> **THE PROBLEM**
Every entry below should be copied exactly, minus the pictures.

* * * * *

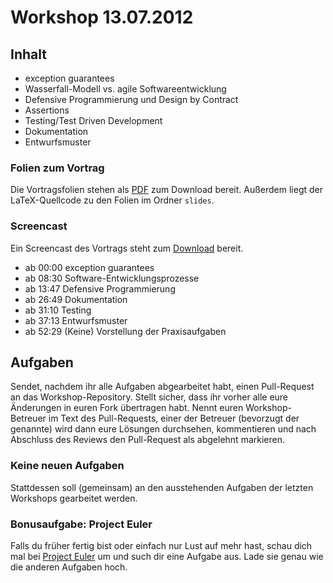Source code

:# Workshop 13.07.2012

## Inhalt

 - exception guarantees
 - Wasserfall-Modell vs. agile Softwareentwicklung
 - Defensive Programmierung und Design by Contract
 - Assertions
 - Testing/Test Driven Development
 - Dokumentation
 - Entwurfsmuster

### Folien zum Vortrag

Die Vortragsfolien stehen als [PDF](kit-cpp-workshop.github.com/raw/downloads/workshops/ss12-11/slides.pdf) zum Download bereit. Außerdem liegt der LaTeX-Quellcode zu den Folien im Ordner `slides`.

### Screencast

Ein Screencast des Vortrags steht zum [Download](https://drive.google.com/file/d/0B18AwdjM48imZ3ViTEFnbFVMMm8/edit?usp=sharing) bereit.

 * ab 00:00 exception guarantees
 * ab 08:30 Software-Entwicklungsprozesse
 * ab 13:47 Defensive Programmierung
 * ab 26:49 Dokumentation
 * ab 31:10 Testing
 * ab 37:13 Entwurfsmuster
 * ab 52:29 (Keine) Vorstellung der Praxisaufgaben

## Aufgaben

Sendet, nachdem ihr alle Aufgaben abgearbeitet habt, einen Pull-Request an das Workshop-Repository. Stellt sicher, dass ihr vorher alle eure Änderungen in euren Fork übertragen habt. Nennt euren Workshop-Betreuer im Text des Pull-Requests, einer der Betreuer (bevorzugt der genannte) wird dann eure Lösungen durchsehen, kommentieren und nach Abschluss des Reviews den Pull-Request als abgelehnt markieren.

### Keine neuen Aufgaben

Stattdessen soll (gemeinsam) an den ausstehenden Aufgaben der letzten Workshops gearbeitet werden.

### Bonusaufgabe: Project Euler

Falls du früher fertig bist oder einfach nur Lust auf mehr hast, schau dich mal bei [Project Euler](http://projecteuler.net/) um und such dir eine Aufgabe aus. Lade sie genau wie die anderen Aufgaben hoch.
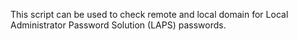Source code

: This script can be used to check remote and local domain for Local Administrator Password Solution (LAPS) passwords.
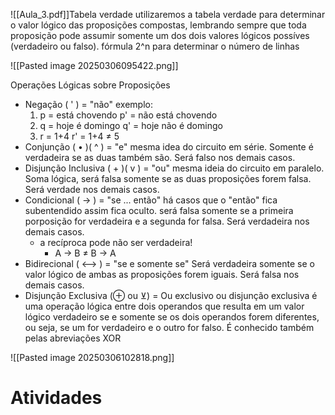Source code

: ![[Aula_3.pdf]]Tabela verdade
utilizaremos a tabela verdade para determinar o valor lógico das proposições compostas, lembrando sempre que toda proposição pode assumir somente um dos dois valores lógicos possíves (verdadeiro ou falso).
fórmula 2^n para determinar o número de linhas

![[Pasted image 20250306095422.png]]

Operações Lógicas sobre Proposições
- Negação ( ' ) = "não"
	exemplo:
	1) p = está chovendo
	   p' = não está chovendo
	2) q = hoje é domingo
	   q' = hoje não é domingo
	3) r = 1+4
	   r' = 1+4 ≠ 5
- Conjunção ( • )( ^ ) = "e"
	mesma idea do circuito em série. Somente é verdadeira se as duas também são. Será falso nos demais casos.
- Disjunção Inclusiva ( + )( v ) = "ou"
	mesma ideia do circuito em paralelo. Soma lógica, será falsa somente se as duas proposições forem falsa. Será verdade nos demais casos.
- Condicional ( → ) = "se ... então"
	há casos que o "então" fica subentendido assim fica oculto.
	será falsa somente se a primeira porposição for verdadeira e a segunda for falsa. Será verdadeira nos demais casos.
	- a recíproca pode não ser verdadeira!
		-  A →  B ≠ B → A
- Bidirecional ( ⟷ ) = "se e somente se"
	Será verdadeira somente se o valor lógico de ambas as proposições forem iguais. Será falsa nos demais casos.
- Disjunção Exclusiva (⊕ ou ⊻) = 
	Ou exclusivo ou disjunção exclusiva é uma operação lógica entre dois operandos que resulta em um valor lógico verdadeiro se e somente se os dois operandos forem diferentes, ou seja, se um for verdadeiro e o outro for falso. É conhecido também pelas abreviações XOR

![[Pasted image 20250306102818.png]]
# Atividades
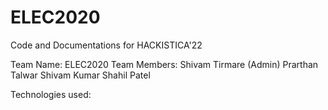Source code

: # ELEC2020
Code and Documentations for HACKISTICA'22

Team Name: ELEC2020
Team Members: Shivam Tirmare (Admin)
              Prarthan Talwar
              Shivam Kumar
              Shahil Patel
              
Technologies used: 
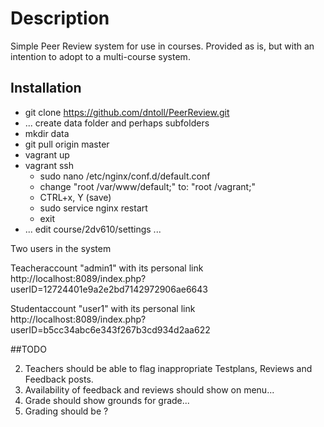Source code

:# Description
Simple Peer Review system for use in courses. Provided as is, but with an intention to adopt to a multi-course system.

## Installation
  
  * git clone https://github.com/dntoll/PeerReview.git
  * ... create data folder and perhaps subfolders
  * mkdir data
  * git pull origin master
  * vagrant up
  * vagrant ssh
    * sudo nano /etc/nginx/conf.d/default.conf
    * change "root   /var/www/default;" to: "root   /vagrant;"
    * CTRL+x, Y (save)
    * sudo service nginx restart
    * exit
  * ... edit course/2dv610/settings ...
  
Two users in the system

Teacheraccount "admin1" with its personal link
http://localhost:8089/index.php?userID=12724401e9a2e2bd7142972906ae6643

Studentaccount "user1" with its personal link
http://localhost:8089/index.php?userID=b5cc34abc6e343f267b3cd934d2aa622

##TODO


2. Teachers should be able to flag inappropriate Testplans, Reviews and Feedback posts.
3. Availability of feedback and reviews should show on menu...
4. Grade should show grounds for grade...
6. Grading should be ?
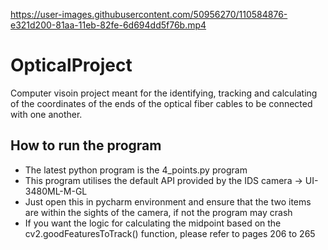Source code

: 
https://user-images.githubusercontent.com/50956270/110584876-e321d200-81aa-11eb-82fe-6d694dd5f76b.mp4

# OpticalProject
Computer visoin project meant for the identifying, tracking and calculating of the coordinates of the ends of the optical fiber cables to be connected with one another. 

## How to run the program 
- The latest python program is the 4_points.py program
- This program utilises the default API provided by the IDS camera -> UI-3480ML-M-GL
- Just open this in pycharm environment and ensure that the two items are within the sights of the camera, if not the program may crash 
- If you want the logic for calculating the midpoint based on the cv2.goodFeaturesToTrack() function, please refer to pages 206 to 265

* * * * *

> **RESPONSE AREA**
Source code

:# Workshop 13.07.2012

## Inhalt

 - exception guarantees
 - Wasserfall-Modell vs. agile Softwareentwicklung
 - Defensive Programmierung und Design by Contract
 - Assertions
 - Testing/Test Driven Development
 - Dokumentation
 - Entwurfsmuster

### Folien zum Vortrag

Die Vortragsfolien stehen als [PDF](kit-cpp-workshop.github.com/raw/downloads/workshops/ss12-11/slides.pdf) zum Download bereit. Außerdem liegt der LaTeX-Quellcode zu den Folien im Ordner `slides`.

### Screencast

Ein Screencast des Vortrags steht zum [Download](https://drive.google.com/file/d/0B18AwdjM48imZ3ViTEFnbFVMMm8/edit?usp=sharing) bereit.

 * ab 00:00 exception guarantees
 * ab 08:30 Software-Entwicklungsprozesse
 * ab 13:47 Defensive Programmierung
 * ab 26:49 Dokumentation
 * ab 31:10 Testing
 * ab 37:13 Entwurfsmuster
 * ab 52:29 (Keine) Vorstellung der Praxisaufgaben

## Aufgaben

Sendet, nachdem ihr alle Aufgaben abgearbeitet habt, einen Pull-Request an das Workshop-Repository. Stellt sicher, dass ihr vorher alle eure Änderungen in euren Fork übertragen habt. Nennt euren Workshop-Betreuer im Text des Pull-Requests, einer der Betreuer (bevorzugt der genannte) wird dann eure Lösungen durchsehen, kommentieren und nach Abschluss des Reviews den Pull-Request als abgelehnt markieren.

### Keine neuen Aufgaben

Stattdessen soll (gemeinsam) an den ausstehenden Aufgaben der letzten Workshops gearbeitet werden.

### Bonusaufgabe: Project Euler

Falls du früher fertig bist oder einfach nur Lust auf mehr hast, schau dich mal bei [Project Euler](http://projecteuler.net/) um und such dir eine Aufgabe aus. Lade sie genau wie die anderen Aufgaben hoch.
Source code

: This script can be used to check remote and local domain for Local Administrator Password Solution (LAPS) passwords.
Source code

: ![[Aula_3.pdf]]Tabela verdade
utilizaremos a tabela verdade para determinar o valor lógico das proposições compostas, lembrando sempre que toda proposição pode assumir somente um dos dois valores lógicos possíves (verdadeiro ou falso).
fórmula 2^n para determinar o número de linhas

![[Pasted image 20250306095422.png]]

Operações Lógicas sobre Proposições
- Negação ( ' ) = "não"
	exemplo:
	1) p = está chovendo
	   p' = não está chovendo
	2) q = hoje é domingo
	   q' = hoje não é domingo
	3) r = 1+4
	   r' = 1+4 ≠ 5
- Conjunção ( • )( ^ ) = "e"
	mesma idea do circuito em série. Somente é verdadeira se as duas também são. Será falso nos demais casos.
- Disjunção Inclusiva ( + )( v ) = "ou"
	mesma ideia do circuito em paralelo. Soma lógica, será falsa somente se as duas proposições forem falsa. Será verdade nos demais casos.
- Condicional ( → ) = "se ... então"
	há casos que o "então" fica subentendido assim fica oculto.
	será falsa somente se a primeira porposição for verdadeira e a segunda for falsa. Será verdadeira nos demais casos.
	- a recíproca pode não ser verdadeira!
		-  A →  B ≠ B → A
- Bidirecional ( ⟷ ) = "se e somente se"
	Será verdadeira somente se o valor lógico de ambas as proposições forem iguais. Será falsa nos demais casos.
- Disjunção Exclusiva (⊕ ou ⊻) = 
	Ou exclusivo ou disjunção exclusiva é uma operação lógica entre dois operandos que resulta em um valor lógico verdadeiro se e somente se os dois operandos forem diferentes, ou seja, se um for verdadeiro e o outro for falso. É conhecido também pelas abreviações XOR

![[Pasted image 20250306102818.png]]
# Atividades
Source code

: # ELEC2020
Code and Documentations for HACKISTICA'22

Team Name: ELEC2020
Team Members: Shivam Tirmare (Admin)
              Prarthan Talwar
              Shivam Kumar
              Shahil Patel
              
Technologies used: 
Source code

:# Description
Simple Peer Review system for use in courses. Provided as is, but with an intention to adopt to a multi-course system.

## Installation
  
  * git clone https://github.com/dntoll/PeerReview.git
  * ... create data folder and perhaps subfolders
  * mkdir data
  * git pull origin master
  * vagrant up
  * vagrant ssh
    * sudo nano /etc/nginx/conf.d/default.conf
    * change "root   /var/www/default;" to: "root   /vagrant;"
    * CTRL+x, Y (save)
    * sudo service nginx restart
    * exit
  * ... edit course/2dv610/settings ...
  
Two users in the system

Teacheraccount "admin1" with its personal link
http://localhost:8089/index.php?userID=12724401e9a2e2bd7142972906ae6643

Studentaccount "user1" with its personal link
http://localhost:8089/index.php?userID=b5cc34abc6e343f267b3cd934d2aa622

##TODO


2. Teachers should be able to flag inappropriate Testplans, Reviews and Feedback posts.
3. Availability of feedback and reviews should show on menu...
4. Grade should show grounds for grade...
6. Grading should be ?
Source code

: 
https://user-images.githubusercontent.com/50956270/110584876-e321d200-81aa-11eb-82fe-6d694dd5f76b.mp4

# OpticalProject
Computer visoin project meant for the identifying, tracking and calculating of the coordinates of the ends of the optical fiber cables to be connected with one another. 

## How to run the program 
- The latest python program is the 4_points.py program
- This program utilises the default API provided by the IDS camera -> UI-3480ML-M-GL
- Just open this in pycharm environment and ensure that the two items are within the sights of the camera, if not the program may crash 
- If you want the logic for calculating the midpoint based on the cv2.goodFeaturesToTrack() function, please refer to pages 206 to 265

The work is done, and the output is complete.